October 30, 2007
Shorts, 10/30.
JC Gabel and James Hughes introduce an interview for Stop Smiling: "In June, filmmaker Thom Andersen opened the doors of his home - a Schindler house tucked in the hills of Silver Lake - and spoke eloquently, if not mordantly, about the city he's been chronicling for decades (see [Sam Sweet's] piece for more on his authoritative 2003 documentary Los Angeles Plays Itself). Looming beyond the windows of the kitchen where Andersen quietly sat, pinpointing his replies to each question, was a clear view of the famed Hollywood sign, the seemingly eternal landmark that takes on a new shape after sustained exposure to Andersen's forensic analysis of the movie business and its endless byproducts."
"Heath Ledger and Sean Penn are in talks to star in Tree of Life, with River Road Entertainment finally bringing writer-director Terrence Malick's long-gestating drama to life." Gregg Goldstein has more in the Hollywood Reporter. Via Christopher Campbell at Cinematical. Related: Sarah Manvel at kamera on The Cinema of Terrence Malick: Poetic Visions of America.
The New York Observer's Gillian Reagan points to Leslie Simmons's HR item on Rebecca Miller's adaptation of her own novel, The Private Lives of Pippa Lee, starring Robin Wright Penn, Julianne Moore and Winona Ryder. Related: Chris Stangl wishes Ryder a happy birthday.
Shawn Levy has a friend who's seen a very rough cut of Pixar's Wall-E.

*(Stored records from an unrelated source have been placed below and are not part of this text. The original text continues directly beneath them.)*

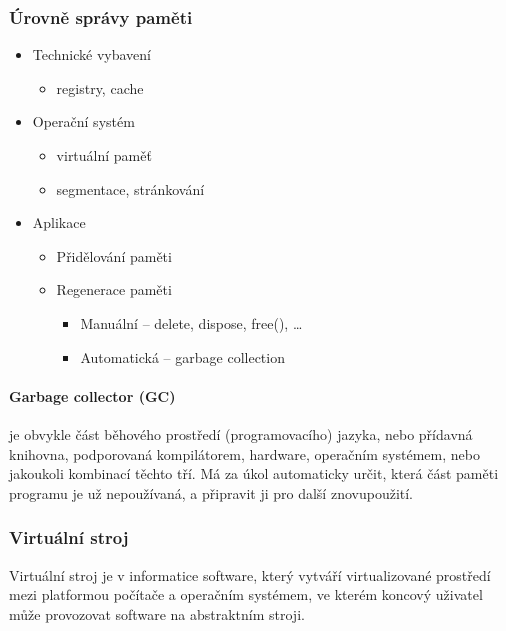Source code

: \documentclass[10pt,a4paper]{article}
\begin{document}
\subsubsection{Úrovně správy paměti}

\begin{itemize}
\item Technické vybavení
\begin{itemize}
\item registry, cache
\end{itemize}
\item Operační systém
\begin{itemize}
\item virtuální paměť
\item segmentace, stránkování
\end{itemize}
\item Aplikace
\begin{itemize}
\item Přidělování paměti
\item Regenerace paměti
\begin{itemize}
\item Manuální – delete, dispose, free(), …
\item Automatická – garbage collection
\end{itemize}
\end{itemize}
\end{itemize}
\paragraph{Garbage collector (GC)} je obvykle část běhového prostředí (programovacího) jazyka, nebo přídavná knihovna, podporovaná kompilátorem, hardware, operačním systémem, nebo jakoukoli kombinací těchto tří. Má za úkol automaticky určit, která část paměti programu je už nepoužívaná, a připravit ji pro další znovupoužití.
\subsubsection{Virtuální stroj}
Virtuální stroj je v informatice software, který vytváří virtualizované prostředí mezi platformou počítače a operačním systémem, ve kterém koncový uživatel může provozovat software na abstraktním stroji.
\end{document}
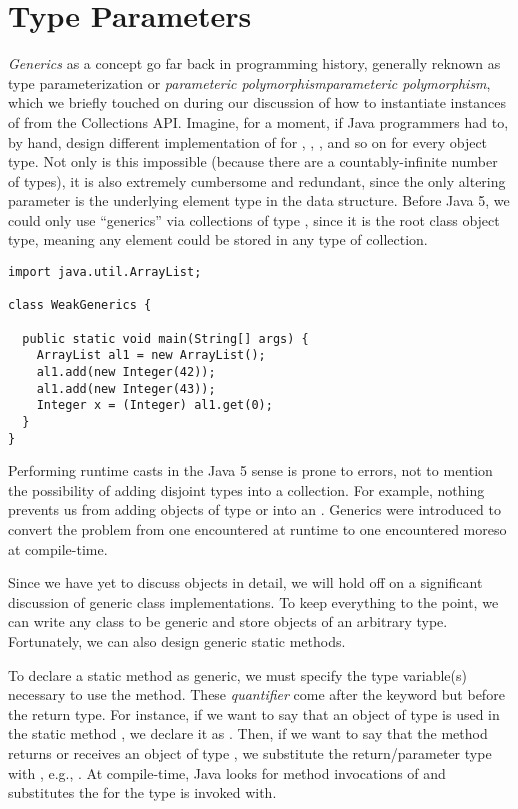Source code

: \section{Type Parameters}

\emph{Generics} as a concept go far back in programming history, generally reknown as type parameterization or \emph{parameteric polymorphism}\emph{parameteric polymorphism}, which we briefly touched on during our discussion of how to instantiate instances of  from the Collections API. 
Imagine, for a moment, if Java programmers had to, by hand, design different implementation of  for , , , and so on for every object type. 
Not only is this impossible (because there are a countably-infinite number of types), it is also extremely cumbersome and redundant, since the only altering parameter is the underlying element type in the data structure. 
Before Java 5, we could only use ``generics'' via collections of type , since it is the root class object type, meaning any element could be stored in any type of collection.

\begin{lstlisting}[language=MyJava]
import java.util.ArrayList;

class WeakGenerics {

  public static void main(String[] args) {
    ArrayList al1 = new ArrayList();
    al1.add(new Integer(42));
    al1.add(new Integer(43));
    Integer x = (Integer) al1.get(0);
  }
}
\end{lstlisting}

Performing runtime casts in the Java 5 sense is prone to errors, not to mention the possibility of adding disjoint types into a collection. 
For example, nothing prevents us from adding objects of type  or  into an . 
Generics were introduced to convert the problem from one encountered at runtime to one encountered moreso at compile-time. 

Since we have yet to discuss objects in detail, we will hold off on a significant discussion of generic class implementations. 
To keep everything to the point, we can write any class to be generic and store objects of an arbitrary type. 
Fortunately, we can also design generic static methods. 

To declare a static method as generic, we must specify the type variable(s) necessary to use the method. 
These \emph{quantifier} come after the  keyword but before the return type. 
For instance, if we want to say that an object of type  is used in the static method , we declare it as . 
Then, if we want to say that the method returns or receives an object of type , we substitute the return/parameter type with , e.g., . 
At compile-time, Java looks for method invocations of  and substitutes the  for the type  is invoked with. 


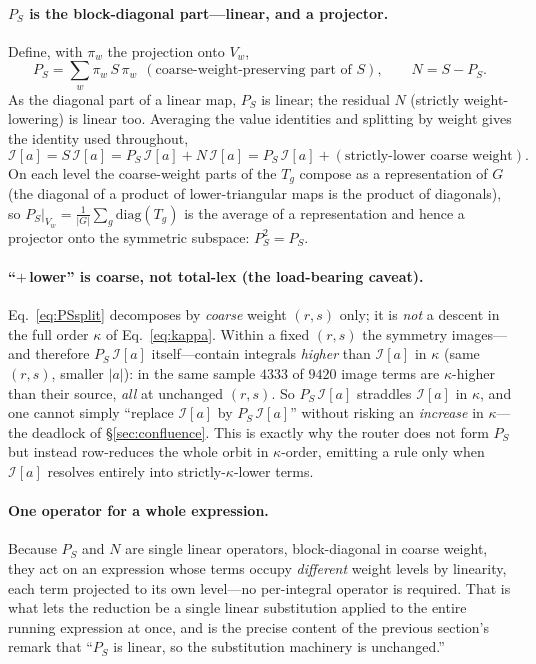 \documentclass[11pt]{article}
\newcommand{\I}[1]{\mathcal{I}[#1]}
\newcommand{\kk}{\kappa}
\begin{document}
\paragraph{$P_S$ is the block-diagonal part---linear, and a projector.}
Define, with $\pi_w$ the projection onto $V_w$,
\begin{equation}
P_S=\sum_w \pi_w\,S\,\pi_w\ \ (\text{coarse-weight-preserving part of }S),\qquad N=S-P_S .
\end{equation}
As the diagonal part of a linear map, $P_S$ is linear; the residual $N$ (strictly
weight-lowering) is linear too. Averaging the value identities and splitting by weight
gives the identity used throughout,
\begin{equation}
\label{eq:PSsplit}
\I{a}=S\,\I{a}=P_S\,\I{a}+N\,\I{a}=P_S\,\I{a}+(\text{strictly-lower coarse weight}).
\end{equation}
On each level the coarse-weight parts of the $T_g$ compose as a representation of $G$
(the diagonal of a product of lower-triangular maps is the product of diagonals), so
$P_S|_{V_w}=\tfrac1{|G|}\sum_g\mathrm{diag}(T_g)$ is the average of a representation and
hence a projector onto the symmetric subspace: $P_S^2=P_S$.

\paragraph{``$+\,$lower'' is coarse, not total-lex (the load-bearing caveat).}
Eq.~\eqref{eq:PSsplit} decomposes by \emph{coarse} weight $(r,s)$ only; it is \emph{not}
a descent in the full order $\kk$ of Eq.~\eqref{eq:kappa}. Within a fixed $(r,s)$ the
symmetry images---and therefore $P_S\,\I{a}$ itself---contain integrals \emph{higher}
than $\I{a}$ in $\kk$ (same $(r,s)$, smaller $|a|$): in the same sample $4333$ of $9420$
image terms are $\kk$-higher than their source, \emph{all} at unchanged $(r,s)$. So
$P_S\,\I{a}$ straddles $\I{a}$ in $\kk$, and one cannot simply ``replace $\I{a}$ by
$P_S\,\I{a}$'' without risking an \emph{increase} in $\kk$---the deadlock of
\S\ref{sec:confluence}. This is exactly why the router does not form $P_S$ but instead
row-reduces the whole orbit in $\kk$-order, emitting a rule only when $\I{a}$ resolves
entirely into strictly-$\kk$-lower terms.

\paragraph{One operator for a whole expression.}
Because $P_S$ and $N$ are single linear operators, block-diagonal in coarse weight, they
act on an expression whose terms occupy \emph{different} weight levels by linearity,
each term projected to its own level---no per-integral operator is required. That is
what lets the reduction be a single linear substitution applied to the entire running
expression at once, and is the precise content of the previous section's remark that
``$P_S$ is linear, so the substitution machinery is unchanged.''
\end{document}
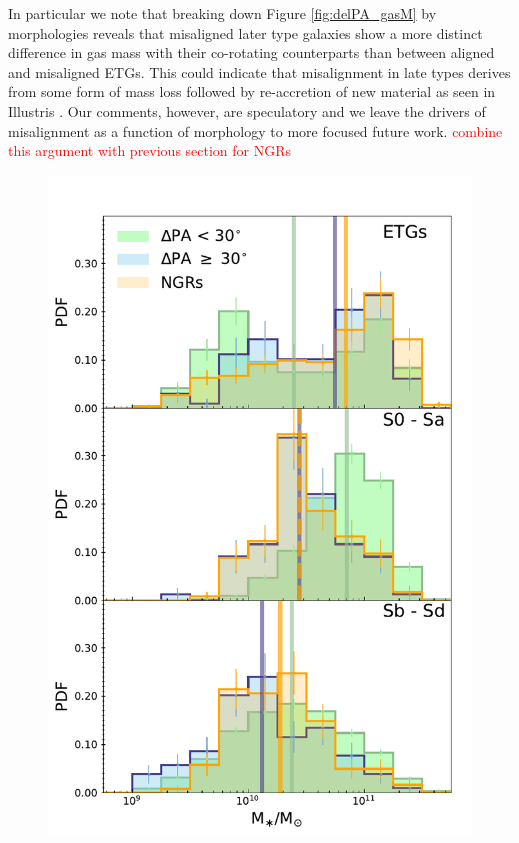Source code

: \documentclass[fleqn,usenatbib]{mnras}
\newcommand{\red}[1]{{\textcolor{red}{#1}}}
\begin{document}
In particular we note that breaking down Figure \ref{fig:delPA_gasM} by morphologies reveals that misaligned later type galaxies show a more distinct difference in gas mass with their co-rotating counterparts than between aligned and misaligned ETGs. This could indicate that misalignment in late types derives from some form of mass loss followed by re-accretion of new material as seen in Illustris \citep{starkenburg+19}. Our comments, however, are speculatory and we leave the drivers of misalignment as a function of morphology to more focused future work. \red{combine this argument with previous section for NGRs}

\begin{figure}
	\includegraphics[width=\linewidth]{morph/delPA_stelM_morph.pdf}

\end{figure}
\end{document}
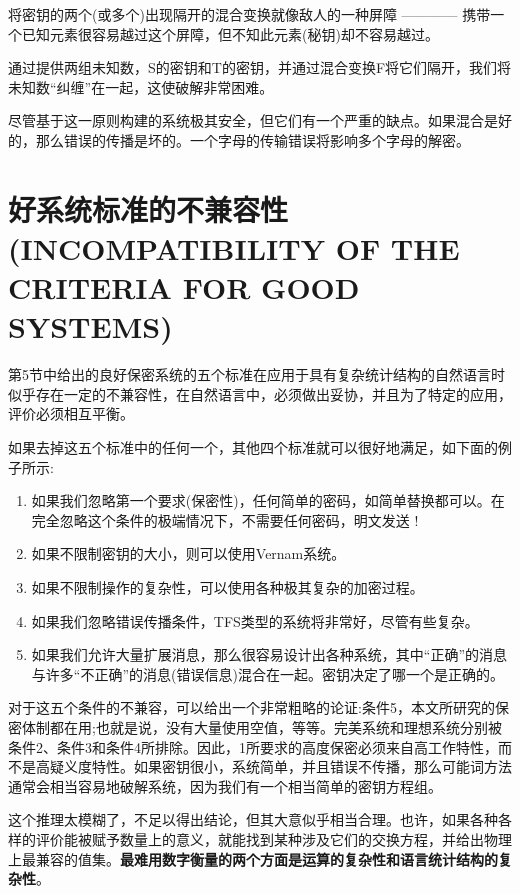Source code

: \documentclass[]{article}
\begin{document}
将密钥的两个(或多个)出现隔开的混合变换就像敌人的一种屏障 ———— 携带一个已知元素很容易越过这个屏障，但不知此元素(秘钥)却不容易越过。

通过提供两组未知数，S的密钥和T的密钥，并通过混合变换F将它们隔开，我们将未知数“纠缠”在一起，这使破解非常困难。

尽管基于这一原则构建的系统极其安全，但它们有一个严重的缺点。如果混合是好的，那么错误的传播是坏的。一个字母的传输错误将影响多个字母的解密。

\newpage
%   
%

\section{好系统标准的不兼容性(INCOMPATIBILITY OF THE CRITERIA FOR GOOD SYSTEMS)}

第5节中给出的良好保密系统的五个标准在应用于具有复杂统计结构的自然语言时似乎存在一定的不兼容性，在自然语言中，必须做出妥协，并且为了特定的应用，评价必须相互平衡。

如果去掉这五个标准中的任何一个，其他四个标准就可以很好地满足，如下面的例子所示:
\begin{enumerate}
	\item  如果我们忽略第一个要求(保密性)，任何简单的密码，如简单替换都可以。在完全忽略这个条件的极端情况下，不需要任何密码，明文发送 !
	\item 如果不限制密钥的大小，则可以使用Vernam系统。
	\item 如果不限制操作的复杂性，可以使用各种极其复杂的加密过程。
	\item 如果我们忽略错误传播条件，TFS类型的系统将非常好，尽管有些复杂。
	\item 如果我们允许大量扩展消息，那么很容易设计出各种系统，其中“正确”的消息与许多“不正确”的消息(错误信息)混合在一起。密钥决定了哪一个是正确的。
\end{enumerate}

对于这五个条件的不兼容，可以给出一个非常粗略的论证:条件5，本文所研究的保密体制都在用;也就是说，没有大量使用空值，等等。完美系统和理想系统分别被条件2、条件3和条件4所排除。因此，1所要求的高度保密必须来自高工作特性，而不是高疑义度特性。如果密钥很小，系统简单，并且错误不传播，那么可能词方法通常会相当容易地破解系统，因为我们有一个相当简单的密钥方程组。

这个推理太模糊了，不足以得出结论，但其大意似乎相当合理。也许，如果各种各样的评价能被赋予数量上的意义，就能找到某种涉及它们的交换方程，并给出物理上最兼容的值集。\textbf{最难用数字衡量的两个方面是运算的复杂性和语言统计结构的复杂性}。
\end{document}
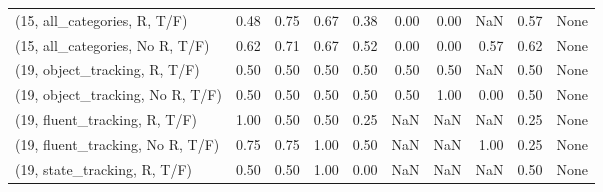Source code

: \begin{table*}[h!]
\begin{adjustbox}{width=2\columnwidth,center}
\begin{tabular}{lrrr|rrr|rrr}
(15, all\_categories, R, T/F)          &                      0.48 &                  0.75 &                      0.67 &                          0.38 &                      0.00 &                          0.00 &                                    NaN &                               0.57 &                                  None \\
(15, all\_categories, No R, T/F)       &                      0.62 &                  0.71 &                      0.67 &                          0.52 &                      0.00 &                          0.00 &                                   0.57 &                               0.62 &                                  None \\



\midrule
(19, object\_tracking, R, T/F)         &                      0.50 &                  0.50 &                      0.50 &                          0.50 &                      0.50 &                          0.50 &                                    NaN &                               0.50 &                                  None \\
(19, object\_tracking, No R, T/F)      &                      0.50 &                  0.50 &                      0.50 &                          0.50 &                      0.50 &                          1.00 &                                   0.00 &                               0.50 &                                  None \\
(19, fluent\_tracking, R, T/F)         &                      1.00 &                  0.50 &                      0.50 &                          0.25 &                       NaN &                           NaN &                                    NaN &                               0.25 &                                  None \\
(19, fluent\_tracking, No R, T/F)      &                      0.75 &                  0.75 &                      1.00 &                          0.50 &                       NaN &                           NaN &                                   1.00 &                               0.25 &                                  None \\
(19, state\_tracking, R, T/F)          &                      0.50 &                  0.50 &                      1.00 &                          0.00 &                       NaN &                           NaN &                                    NaN &                               0.50 &                                  None \\

\end{tabular}
\end{adjustbox}
\end{table*}
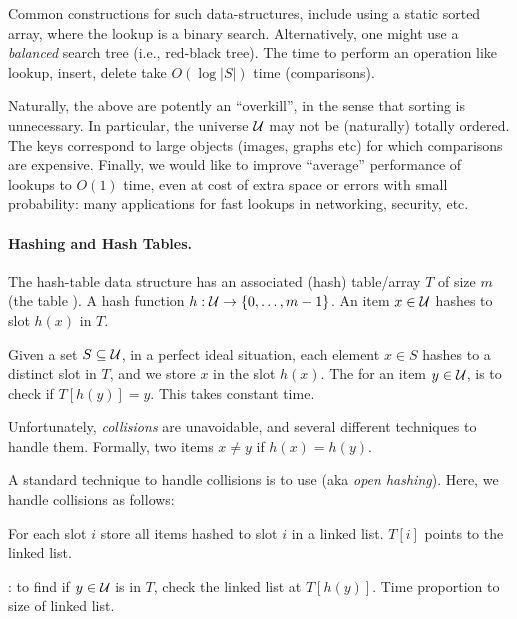 \bigskip%

Common constructions for such data-structures, include using a static
sorted array, where the lookup is a binary search. Alternatively, one
might use a \emph{balanced} search tree (i.e., red-black tree). The
time to perform an operation like lookup, insert, delete take
$O(\log |S|)$ time (comparisons).

Naturally, the above are potently an ``overkill'', in the sense that
sorting is unnecessary. In particular, the universe $\cU$ may not be
(naturally) totally ordered.  The keys correspond to large objects
(images, graphs etc) for which comparisons are expensive.  Finally, we
would like to improve ``average'' performance of lookups to $O(1)$
time, even at cost of extra space or errors with small probability:
many applications for fast lookups in networking, security, etc.


\paragraph*{Hashing and Hash Tables.}%

The hash-table data structure has an associated (hash) table/array $T$
of size $m$ (the table ).  A hash function
$h: \cU \rightarrow \{0,\ldots,m-1\}$. An item $x \in \cU$ hashes to
slot $h(x)$ in $T$.


Given a set $S \subseteq \cU$, in a perfect ideal situation, each
element $x \in S$ hashes to a distinct slot in $T$, and we store $x$
in the slot $h(x)$. The  for an item $y \in \cU$, is
to check if $T[h(y)] = y$. This takes constant time.

Unfortunately, \emph{collisions} are unavoidable, and several
different techniques to handle them.
Formally, two items $x \neq y$   if  $h(x) = h(y)$.

A standard technique to handle collisions is to use 
(aka \emph{open hashing}). Here, we handle collisions as follows:
\smallskip%
\begin{compactenumA}
    \item For each slot $i$ store all items hashed to slot $i$ in a
    linked list. $T[i]$ points to the linked list.
    
    \smallskip%
    \item {}: to find if $y \in \cU$ is in $T$, check
    the linked list at $T[h(y)]$. Time proportion to size of linked
    list.
\end{compactenumA}

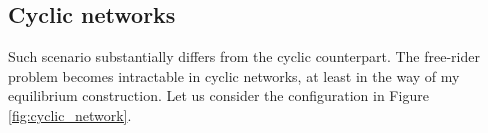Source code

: \documentclass[12pt,letter]{article}
\theoremstyle{definition}
\theoremstyle{remark}
\theoremstyle{claim}
\begin{document}
%
%
%
%
%
%
%
%
\subsection{Cyclic networks}
\label{sec:cyclic}


Such scenario substantially differs from the cyclic counterpart. The free-rider problem becomes intractable in cyclic networks, at least in the way of my equilibrium construction. Let us consider the configuration in Figure \ref{fig:cyclic_network}.
\end{document}
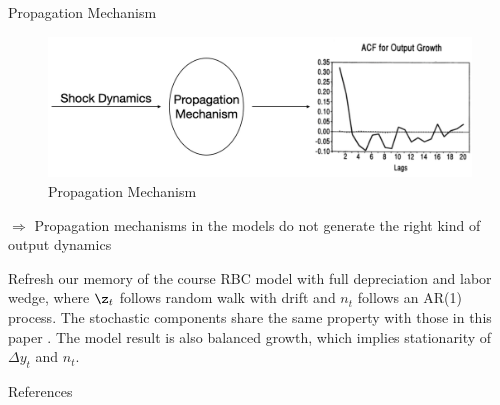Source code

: \documentclass[10pt]{beamer}
\begin{document}
\begin{frame}{Propagation Mechanism}
    \begin{figure}
        \centering
        \includegraphics[width=\linewidth]{figures/propagation.png}
        \caption{Propagation Mechanism}
    \end{figure}

    $\Rightarrow$ Propagation mechanisms in the models do not generate the right kind of output dynamics
\end{frame}

\begin{frame}{Refresh our memory of the course}
    RBC model with full depreciation and labor wedge, where $\z_t$ follows random walk with drift and $n_t$ follows an AR(1) process. The stochastic components share the same property with those in this paper \cite{cogley_nason_1995}.
    The model result is also balanced growth, which implies stationarity of $\Delta y_t$ and $n_t$.
\end{frame}

\begin{frame}[allowframebreaks]{References}

    
    

\end{frame}
\end{document}
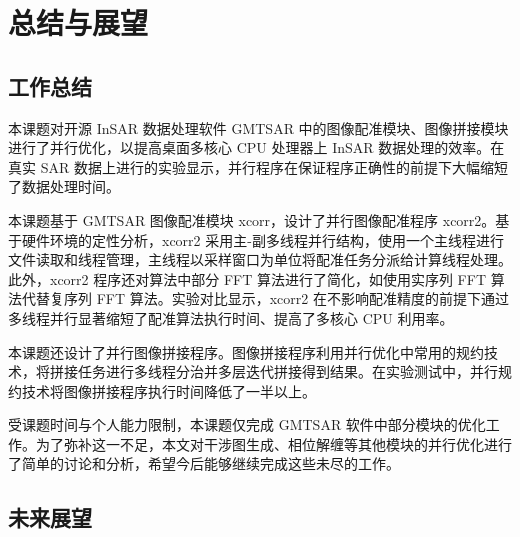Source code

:\chapter{总结与展望}

\section{工作总结}

本课题对开源 InSAR 数据处理软件 GMTSAR 中的图像配准模块、图像拼接模块进行了并行优化，以提高桌面多核心 CPU 处理器上 InSAR 数据处理的效率。在真实 SAR 数据上进行的实验显示，并行程序在保证程序正确性的前提下大幅缩短了数据处理时间。

本课题基于 GMTSAR 图像配准模块 xcorr，设计了并行图像配准程序 xcorr2。基于硬件环境的定性分析，xcorr2 采用主-副多线程并行结构，使用一个主线程进行文件读取和线程管理，主线程以采样窗口为单位将配准任务分派给计算线程处理。此外，xcorr2 程序还对算法中部分 FFT 算法进行了简化，如使用实序列 FFT 算法代替复序列 FFT 算法。实验对比显示，xcorr2 在不影响配准精度的前提下通过多线程并行显著缩短了配准算法执行时间、提高了多核心 CPU 利用率。

本课题还设计了并行图像拼接程序。图像拼接程序利用并行优化中常用的规约技术，将拼接任务进行多线程分治并多层迭代拼接得到结果。在实验测试中，并行规约技术将图像拼接程序执行时间降低了一半以上。

受课题时间与个人能力限制，本课题仅完成 GMTSAR 软件中部分模块的优化工作。为了弥补这一不足，本文对干涉图生成、相位解缠等其他模块的并行优化进行了简单的讨论和分析，希望今后能够继续完成这些未尽的工作。

\section{未来展望}


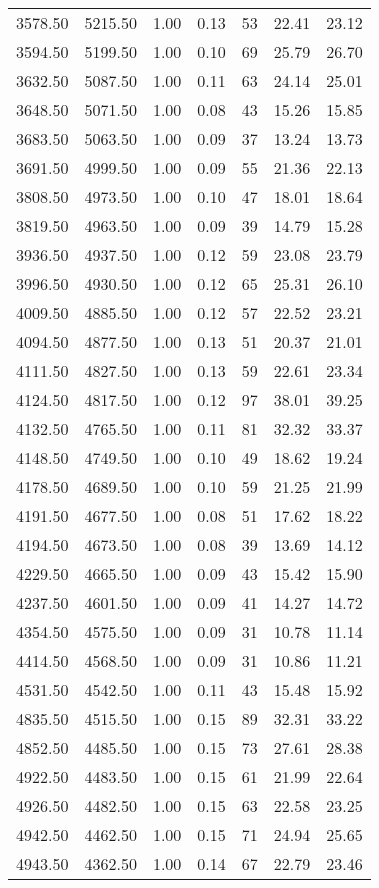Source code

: \begin{table}
\begin{tabular}{rrrrrrr}
3578.50 & 5215.50 & 1.00 & 0.13 & 53 & 22.41 & 23.12 \\
3594.50 & 5199.50 & 1.00 & 0.10 & 69 & 25.79 & 26.70 \\
3632.50 & 5087.50 & 1.00 & 0.11 & 63 & 24.14 & 25.01 \\
3648.50 & 5071.50 & 1.00 & 0.08 & 43 & 15.26 & 15.85 \\
3683.50 & 5063.50 & 1.00 & 0.09 & 37 & 13.24 & 13.73 \\
3691.50 & 4999.50 & 1.00 & 0.09 & 55 & 21.36 & 22.13 \\
3808.50 & 4973.50 & 1.00 & 0.10 & 47 & 18.01 & 18.64 \\
3819.50 & 4963.50 & 1.00 & 0.09 & 39 & 14.79 & 15.28 \\
3936.50 & 4937.50 & 1.00 & 0.12 & 59 & 23.08 & 23.79 \\
3996.50 & 4930.50 & 1.00 & 0.12 & 65 & 25.31 & 26.10 \\
4009.50 & 4885.50 & 1.00 & 0.12 & 57 & 22.52 & 23.21 \\
4094.50 & 4877.50 & 1.00 & 0.13 & 51 & 20.37 & 21.01 \\
4111.50 & 4827.50 & 1.00 & 0.13 & 59 & 22.61 & 23.34 \\
4124.50 & 4817.50 & 1.00 & 0.12 & 97 & 38.01 & 39.25 \\
4132.50 & 4765.50 & 1.00 & 0.11 & 81 & 32.32 & 33.37 \\
4148.50 & 4749.50 & 1.00 & 0.10 & 49 & 18.62 & 19.24 \\
4178.50 & 4689.50 & 1.00 & 0.10 & 59 & 21.25 & 21.99 \\
4191.50 & 4677.50 & 1.00 & 0.08 & 51 & 17.62 & 18.22 \\
4194.50 & 4673.50 & 1.00 & 0.08 & 39 & 13.69 & 14.12 \\
4229.50 & 4665.50 & 1.00 & 0.09 & 43 & 15.42 & 15.90 \\
4237.50 & 4601.50 & 1.00 & 0.09 & 41 & 14.27 & 14.72 \\
4354.50 & 4575.50 & 1.00 & 0.09 & 31 & 10.78 & 11.14 \\
4414.50 & 4568.50 & 1.00 & 0.09 & 31 & 10.86 & 11.21 \\
4531.50 & 4542.50 & 1.00 & 0.11 & 43 & 15.48 & 15.92 \\
4835.50 & 4515.50 & 1.00 & 0.15 & 89 & 32.31 & 33.22 \\
4852.50 & 4485.50 & 1.00 & 0.15 & 73 & 27.61 & 28.38 \\
4922.50 & 4483.50 & 1.00 & 0.15 & 61 & 21.99 & 22.64 \\
4926.50 & 4482.50 & 1.00 & 0.15 & 63 & 22.58 & 23.25 \\
4942.50 & 4462.50 & 1.00 & 0.15 & 71 & 24.94 & 25.65 \\
4943.50 & 4362.50 & 1.00 & 0.14 & 67 & 22.79 & 23.46 \\
\bottomrule
\end{tabular}
\end{table}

A "cache of theater-related photographs, scrapbooks, journals, scripts and more" related to Katharine Hepburn's stage career being donated to the New York Public Library "offer a revealing glance at her personality, profession and obsessions," reports Patricia Cohen in the New York Times.
"In Naked Spaces: Living Is Round, Trinh T Minh-ha expounds on the themes of postcolonial identification and the geopolitical (and social) apparatus of disempowerment in Reassemblage to create dense, thoughtful, and articulate ethnographic essay film on indigenous identity, the impossibility of translation, and architecture as cultural representation," writes acquarello.
Hollywood's writers may well be on strike starting Thursday. "While a spate of not-so-good movies is likely to emerge from the 2007/2008 strike-film bubble, a boom in original scripts will only be good for the movie industry," blogs Anne Thompson. "But many people will lose money in the meantime. The cost of the five-month 1988 writers strike was some $500 million."
If the Cheney administration really is cooking up an attack on Iran, its "Hollywood Revenge" is going to be a harder sell in the UK than in the US, argues the Guardian's Peter Bradshaw.
Also: Christopher Hawtree remembers screenwriter Marc Behm and Eric Shorter remembers Moira Lister, "an elegant, intelligent and funny actor who enchanted connoisseurs of postwar comedy on stage, screen and television."
Every evening next month, a different celeb programmer will be presenting a film on TCM. Robert Cashill has the match-ups.
Shirley MacLaine fills out Vanity Fair's questionnaire.
Stylus Magazine lists the "Top Films of the Millennium." So far, of course. Via Jason Morehead.
Not film-related, but still: Elatia Harris interviews BibliOdyssey's Paul K for 3 quarks daily. Via wood s lot.